Tennis français : le nouveau village Potemkine

Afin de masquer la pauvreté des villages lors de la visite de l’impératrice Catherine II en Crimée en 1787, le ministre russe de l’époque Grigori Potemkine aurait érigé de luxueuses façades en carton- pâte. Le village Potemkine faisait office de trompe l’œil afin de masquer la misère de la population.


Avec leur quatre mousquetaires (Simon, Gasquet, Tsonga, Monfils) le tennis français a longtemps eu son « village potemkine ».Trompe l’œil, gâchis, pauvreté du bilan. Autant de qualificatifs peu élogieux sur le bilan du tennis français depuis le début des années 2000.


Hormis quelques magnifiques coups d’éclats de Caroline Garcia, les occasions de se réjouir des progrès du tennis français dans son ensemble sont rares. Voir les secondes semaines de Grand Chelem est devenu un luxe pour la cohorte française.

Malgré une volonté certaine, Benjamin Bonzi, Hugo Gaston et Ugo Humbert n’ont pas cette constance dans les résultats qui leurs permettraient de passer ce fameux « cap ». La relève semble bien tendre.

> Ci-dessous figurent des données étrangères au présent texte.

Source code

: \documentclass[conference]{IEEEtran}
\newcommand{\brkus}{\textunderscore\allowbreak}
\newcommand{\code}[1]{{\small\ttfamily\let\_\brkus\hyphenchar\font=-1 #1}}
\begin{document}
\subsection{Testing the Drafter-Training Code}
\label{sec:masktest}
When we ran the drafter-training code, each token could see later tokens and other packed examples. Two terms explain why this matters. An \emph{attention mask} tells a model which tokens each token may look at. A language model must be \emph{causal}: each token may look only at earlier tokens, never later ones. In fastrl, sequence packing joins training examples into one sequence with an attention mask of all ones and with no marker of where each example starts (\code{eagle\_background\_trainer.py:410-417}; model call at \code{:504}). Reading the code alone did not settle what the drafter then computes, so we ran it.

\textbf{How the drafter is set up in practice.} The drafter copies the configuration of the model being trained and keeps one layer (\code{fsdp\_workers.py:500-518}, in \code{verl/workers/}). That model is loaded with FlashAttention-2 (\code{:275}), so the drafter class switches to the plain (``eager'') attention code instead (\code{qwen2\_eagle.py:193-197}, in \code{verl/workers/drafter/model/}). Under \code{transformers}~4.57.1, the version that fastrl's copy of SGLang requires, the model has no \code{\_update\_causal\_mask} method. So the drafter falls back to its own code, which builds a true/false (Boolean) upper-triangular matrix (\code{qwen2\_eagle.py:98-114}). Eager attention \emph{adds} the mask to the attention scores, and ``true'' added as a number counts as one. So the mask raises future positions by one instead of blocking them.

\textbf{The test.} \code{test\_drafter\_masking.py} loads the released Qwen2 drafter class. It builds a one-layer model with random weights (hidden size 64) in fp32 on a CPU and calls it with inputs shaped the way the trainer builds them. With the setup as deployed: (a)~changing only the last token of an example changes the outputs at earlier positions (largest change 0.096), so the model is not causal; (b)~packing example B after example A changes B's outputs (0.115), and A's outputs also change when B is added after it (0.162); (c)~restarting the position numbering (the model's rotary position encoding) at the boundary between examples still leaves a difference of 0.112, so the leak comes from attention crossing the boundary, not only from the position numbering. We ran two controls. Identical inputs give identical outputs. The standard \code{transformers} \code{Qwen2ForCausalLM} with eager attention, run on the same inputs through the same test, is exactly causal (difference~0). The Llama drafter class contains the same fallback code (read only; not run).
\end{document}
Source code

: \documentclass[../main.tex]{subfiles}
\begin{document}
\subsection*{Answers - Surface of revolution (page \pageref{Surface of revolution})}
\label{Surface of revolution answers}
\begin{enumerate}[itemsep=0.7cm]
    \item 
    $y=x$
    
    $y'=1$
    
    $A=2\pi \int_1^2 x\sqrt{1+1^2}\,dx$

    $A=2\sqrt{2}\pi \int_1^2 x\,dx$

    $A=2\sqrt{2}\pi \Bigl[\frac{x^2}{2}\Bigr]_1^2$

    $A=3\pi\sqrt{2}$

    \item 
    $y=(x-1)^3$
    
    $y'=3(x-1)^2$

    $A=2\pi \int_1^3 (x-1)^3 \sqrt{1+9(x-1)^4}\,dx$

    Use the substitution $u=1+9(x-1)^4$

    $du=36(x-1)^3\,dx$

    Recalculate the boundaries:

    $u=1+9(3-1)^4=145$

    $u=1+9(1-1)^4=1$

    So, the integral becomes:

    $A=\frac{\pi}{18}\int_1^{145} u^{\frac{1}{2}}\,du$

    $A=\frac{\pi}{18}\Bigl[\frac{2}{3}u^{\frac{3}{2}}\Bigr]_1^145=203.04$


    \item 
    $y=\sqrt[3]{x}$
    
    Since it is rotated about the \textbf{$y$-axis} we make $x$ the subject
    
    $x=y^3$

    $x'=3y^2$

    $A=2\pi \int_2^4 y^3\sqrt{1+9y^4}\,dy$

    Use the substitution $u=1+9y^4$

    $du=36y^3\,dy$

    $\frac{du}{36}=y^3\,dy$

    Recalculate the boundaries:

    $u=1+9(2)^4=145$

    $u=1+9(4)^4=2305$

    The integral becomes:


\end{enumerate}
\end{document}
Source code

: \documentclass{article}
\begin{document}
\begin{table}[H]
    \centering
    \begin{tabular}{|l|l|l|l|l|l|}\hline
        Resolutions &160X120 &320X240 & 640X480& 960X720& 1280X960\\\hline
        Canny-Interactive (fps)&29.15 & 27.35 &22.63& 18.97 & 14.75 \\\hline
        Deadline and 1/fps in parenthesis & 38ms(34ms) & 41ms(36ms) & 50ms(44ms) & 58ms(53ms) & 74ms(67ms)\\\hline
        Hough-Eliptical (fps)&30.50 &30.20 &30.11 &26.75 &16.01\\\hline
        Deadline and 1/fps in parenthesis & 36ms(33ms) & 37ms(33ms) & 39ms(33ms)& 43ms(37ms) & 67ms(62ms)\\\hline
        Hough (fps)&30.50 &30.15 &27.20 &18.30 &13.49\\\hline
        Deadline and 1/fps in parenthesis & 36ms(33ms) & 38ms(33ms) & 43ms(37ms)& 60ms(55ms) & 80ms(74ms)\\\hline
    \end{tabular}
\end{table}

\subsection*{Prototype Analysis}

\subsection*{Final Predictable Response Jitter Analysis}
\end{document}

Unanimité sur le constat d’échec global du tennis français mais beaucoup moins sur les raisons. Gilles Simon dans son bouquin sorti en novembre 2020 « Ce sport qui rend fou » dresse un constat cinglant sur l’incapacité du monde du tennis français à produire des champions. Cadre trop étriqué, formation des joueurs pas assez « sur mesure », carences mentales etc. Tous ces arguments indiscutables sont une partie de la réponse mais d’autres éléments peuvent s’ajouter à cette réflexion. La culture de l’exigence est au cœur du sujet.


La culture de l’exigence


Il est possible de trouver 1 milliard d’excuses pour expliquer cet échec global mais comment ne pas évoquer ce décalage permanent entre leur statut de « très bons joueurs » et leurs résultats effectifs. Illustre exemple avec Monfils après sa défaite en ¼ de finale à L’open d’Australie 2022 contre Berrettini « Encore une fois, je n’ai pas réussi à prendre la bonne décision, à bien gérer le momentum pour pouvoir escalader une montagne. A l’arrivée, encore une fois je suis moins fort… Je suis moins fort tennistiquement, physiquement, mentalement. Pourtant je suis bien ! Mais j’ai été moins fort encore une fois et je le suis depuis dix-huit ans ». Toute sa carrière, loin d’être mauvaise, se reflète à travers cette déclaration.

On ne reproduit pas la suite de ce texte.